● DATA FOR THIS EXERCISE

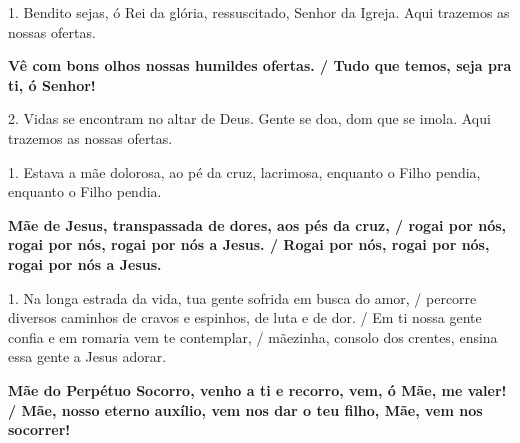 \documentclass[a5paper,9pt]{extarticle}
\begin{document}
\begin{cantos}
\begin{canto}
1. Bendito sejas, ó Rei da glória, ressuscitado, Senhor da Igreja. Aqui trazemos as nossas ofertas.

\textbf{Vê com bons olhos nossas humildes ofertas. / Tudo que temos, seja pra ti, ó Senhor!}

2. Vidas se encontram no altar de Deus. Gente se doa, dom que se imola. Aqui trazemos as nossas ofertas.
\end{canto}

\begin{canto}
1. Estava a mãe dolorosa, ao pé da cruz, lacrimosa, enquanto o Filho pendia, enquanto o Filho pendia.

\textbf{Mãe de Jesus, transpassada de dores, aos pés da cruz, / rogai por nós, rogai por nós, rogai por nós a Jesus. / Rogai por nós, rogai por nós, rogai por nós a Jesus.}
\end{canto}

\begin{canto}
1. Na longa estrada da vida, tua gente sofrida em busca do amor, / percorre diversos caminhos de cravos e espinhos, de luta e de dor. / Em ti nossa gente confia e em romaria vem te contemplar, / mãezinha, consolo dos crentes, ensina essa gente a Jesus adorar.

\textbf{Mãe do Perpétuo Socorro, venho a ti e recorro, vem, ó Mãe, me valer! / Mãe, nosso eterno auxílio, vem nos dar o teu filho, Mãe, vem nos socorrer!}
\end{canto}

\end{cantos}
\end{document}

● TASK DETAILS
Exact copies of the line containing "com bons olhos" and of every line after it through the end of the entries are all that should be output.

● RESULT
\textbf{Vê com bons olhos nossas humildes ofertas. / Tudo que temos, seja pra ti, ó Senhor!}

2. Vidas se encontram no altar de Deus. Gente se doa, dom que se imola. Aqui trazemos as nossas ofertas.
\end{canto}

\begin{canto}
1. Estava a mãe dolorosa, ao pé da cruz, lacrimosa, enquanto o Filho pendia, enquanto o Filho pendia.

\textbf{Mãe de Jesus, transpassada de dores, aos pés da cruz, / rogai por nós, rogai por nós, rogai por nós a Jesus. / Rogai por nós, rogai por nós, rogai por nós a Jesus.}
\end{canto}

\begin{canto}
1. Na longa estrada da vida, tua gente sofrida em busca do amor, / percorre diversos caminhos de cravos e espinhos, de luta e de dor. / Em ti nossa gente confia e em romaria vem te contemplar, / mãezinha, consolo dos crentes, ensina essa gente a Jesus adorar.

\textbf{Mãe do Perpétuo Socorro, venho a ti e recorro, vem, ó Mãe, me valer! / Mãe, nosso eterno auxílio, vem nos dar o teu filho, Mãe, vem nos socorrer!}
\end{canto}

\end{cantos}
\end{document}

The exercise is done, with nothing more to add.